#### Data records:
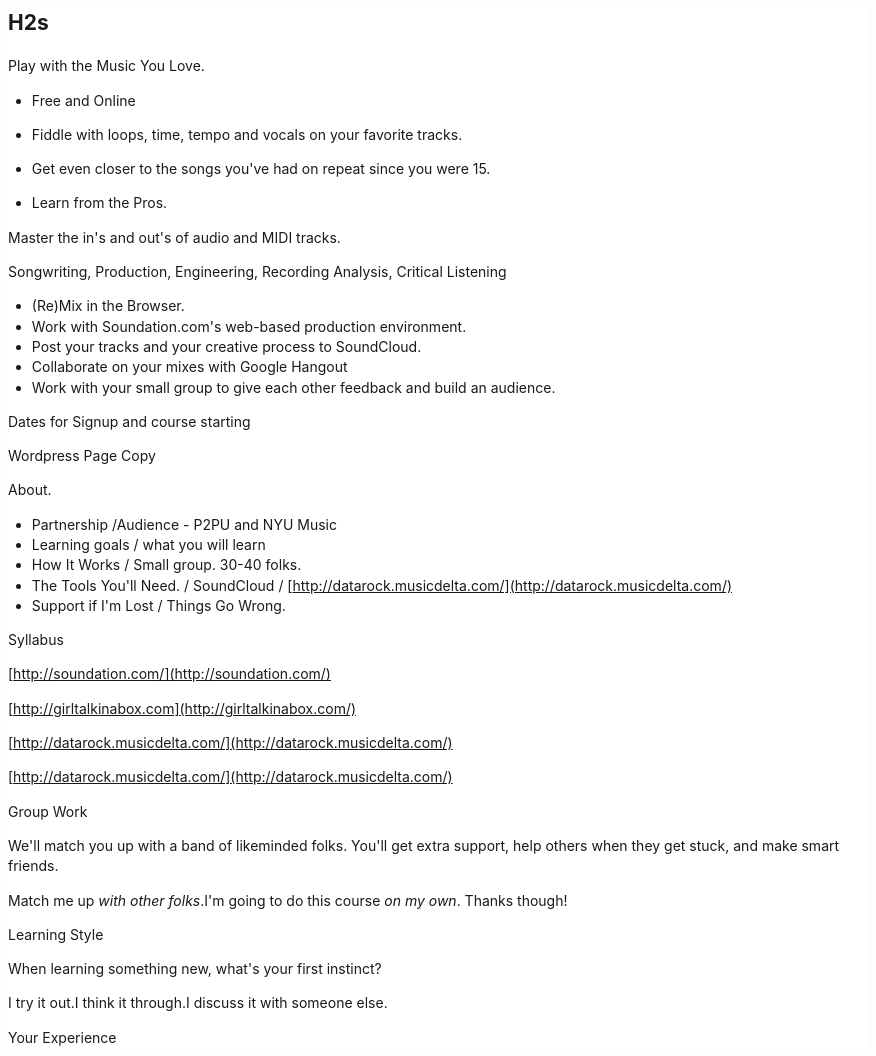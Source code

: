 ## H2s

Play with the Music You Love.

*   Free and Online
*   Fiddle with loops, time, tempo and vocals on your favorite tracks.
*   Get even closer to the songs you've had on repeat since you were 15.

*   Learn from the Pros.

Master the in's and out's of audio and MIDI tracks.

Songwriting, Production, Engineering, Recording Analysis, Critical Listening

*   (Re)Mix in the Browser.
*   Work with Soundation.com's web-based production environment.
*   Post your tracks and your creative process to SoundCloud.
*   Collaborate on your mixes with Google Hangout
*   Work with your small group to give each other feedback and build an audience.

Dates for Signup and course starting

Wordpress Page Copy

About.

*   Partnership /Audience - P2PU and NYU Music
*   Learning goals / what you will learn
*   How It Works / Small group. 30-40 folks.
*   The Tools You'll Need. / SoundCloud / [](http://datarock.musicdelta.com/)[http://datarock.musicdelta.com/](http://datarock.musicdelta.com/)
*   Support if I'm Lost / Things Go Wrong.

Syllabus

[](http://soundation.com/)[http://soundation.com/](http://soundation.com/)

[](http://girltalkinabox.com)[http://girltalkinabox.com](http://girltalkinabox.com/)

[](http://datarock.musicdelta.com/)[http://datarock.musicdelta.com/](http://datarock.musicdelta.com/)

[](http://datarock.musicdelta.com/)[http://datarock.musicdelta.com/](http://datarock.musicdelta.com/)

 Group Work

We'll match you up with a band of likeminded folks. You'll get extra support, help others when they get stuck, and make smart friends.

Match me up _with other folks_.I'm going to do this course _on my own_. Thanks though!

 Learning Style

When learning something new, what's your first instinct?

I try it out.I think it through.I discuss it with someone else.

 Your Experience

#### Work required:
Take the listing above and repeat exactly the lines from the one containing "in the Browser." through the one containing "The Tools You'll", both included.

#### Solution for this task:
*   (Re)Mix in the Browser.
*   Work with Soundation.com's web-based production environment.
*   Post your tracks and your creative process to SoundCloud.
*   Collaborate on your mixes with Google Hangout
*   Work with your small group to give each other feedback and build an audience.

Dates for Signup and course starting

Wordpress Page Copy

About.

*   Partnership /Audience - P2PU and NYU Music
*   Learning goals / what you will learn
*   How It Works / Small group. 30-40 folks.
*   The Tools You'll Need. / SoundCloud / [](http://datarock.musicdelta.com/)[http://datarock.musicdelta.com/](http://datarock.musicdelta.com/)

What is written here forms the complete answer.